Data records below:

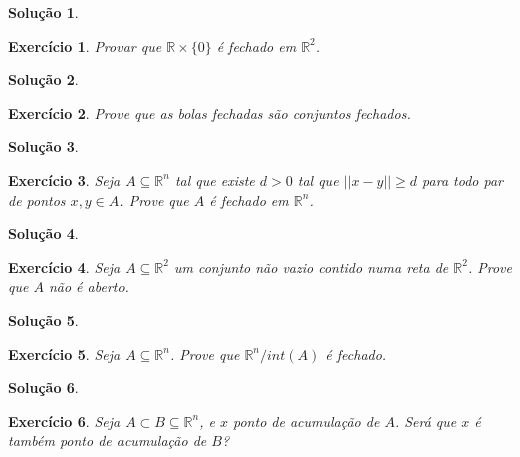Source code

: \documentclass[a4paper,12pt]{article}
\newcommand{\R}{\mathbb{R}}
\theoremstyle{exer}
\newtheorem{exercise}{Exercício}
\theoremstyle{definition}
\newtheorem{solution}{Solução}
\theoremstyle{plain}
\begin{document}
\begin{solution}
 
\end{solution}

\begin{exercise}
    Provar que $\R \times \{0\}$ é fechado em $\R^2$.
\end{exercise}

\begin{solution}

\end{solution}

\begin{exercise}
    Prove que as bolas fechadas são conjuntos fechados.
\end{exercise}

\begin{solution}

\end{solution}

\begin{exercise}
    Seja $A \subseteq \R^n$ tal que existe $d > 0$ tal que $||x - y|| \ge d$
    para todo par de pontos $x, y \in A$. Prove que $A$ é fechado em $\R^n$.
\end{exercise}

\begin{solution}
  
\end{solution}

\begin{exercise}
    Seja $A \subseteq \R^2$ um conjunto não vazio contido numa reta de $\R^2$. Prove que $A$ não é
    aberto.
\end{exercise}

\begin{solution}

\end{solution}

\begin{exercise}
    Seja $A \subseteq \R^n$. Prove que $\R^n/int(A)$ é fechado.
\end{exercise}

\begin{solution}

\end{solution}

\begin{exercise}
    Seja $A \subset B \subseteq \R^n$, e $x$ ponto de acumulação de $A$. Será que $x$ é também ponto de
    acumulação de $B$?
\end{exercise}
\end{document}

End of Data records.
Data records below:

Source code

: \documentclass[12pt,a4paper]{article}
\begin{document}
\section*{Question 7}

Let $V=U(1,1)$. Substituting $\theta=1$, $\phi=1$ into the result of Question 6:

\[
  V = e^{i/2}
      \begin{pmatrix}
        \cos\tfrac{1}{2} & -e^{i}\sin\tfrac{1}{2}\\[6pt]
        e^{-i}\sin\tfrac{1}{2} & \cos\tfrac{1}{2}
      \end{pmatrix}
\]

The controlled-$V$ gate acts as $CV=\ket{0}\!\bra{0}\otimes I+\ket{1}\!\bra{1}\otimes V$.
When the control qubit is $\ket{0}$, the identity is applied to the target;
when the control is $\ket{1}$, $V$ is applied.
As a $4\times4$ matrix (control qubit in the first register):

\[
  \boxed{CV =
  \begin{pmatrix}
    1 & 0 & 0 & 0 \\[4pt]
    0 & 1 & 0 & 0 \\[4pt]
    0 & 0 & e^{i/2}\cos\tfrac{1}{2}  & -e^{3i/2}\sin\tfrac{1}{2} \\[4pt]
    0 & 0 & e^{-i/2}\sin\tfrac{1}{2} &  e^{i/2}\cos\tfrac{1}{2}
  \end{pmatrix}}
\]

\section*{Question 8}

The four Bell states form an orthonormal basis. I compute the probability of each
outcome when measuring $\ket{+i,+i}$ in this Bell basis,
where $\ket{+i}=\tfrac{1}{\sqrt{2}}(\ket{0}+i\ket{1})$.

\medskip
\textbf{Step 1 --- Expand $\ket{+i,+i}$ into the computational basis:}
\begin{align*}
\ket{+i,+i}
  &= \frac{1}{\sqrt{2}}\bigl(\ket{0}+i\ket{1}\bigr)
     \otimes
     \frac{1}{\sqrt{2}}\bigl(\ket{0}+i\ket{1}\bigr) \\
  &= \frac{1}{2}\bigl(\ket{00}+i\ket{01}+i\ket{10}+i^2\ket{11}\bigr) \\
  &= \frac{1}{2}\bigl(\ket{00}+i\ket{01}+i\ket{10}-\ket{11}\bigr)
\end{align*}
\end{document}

End of Data records.

▶ [Exercise]: Return all lines in the data that include the word "Bell".

▶ [Exercise output]:
The four Bell states form an orthonormal basis. I compute the probability of each
outcome when measuring $\ket{+i,+i}$ in this Bell basis,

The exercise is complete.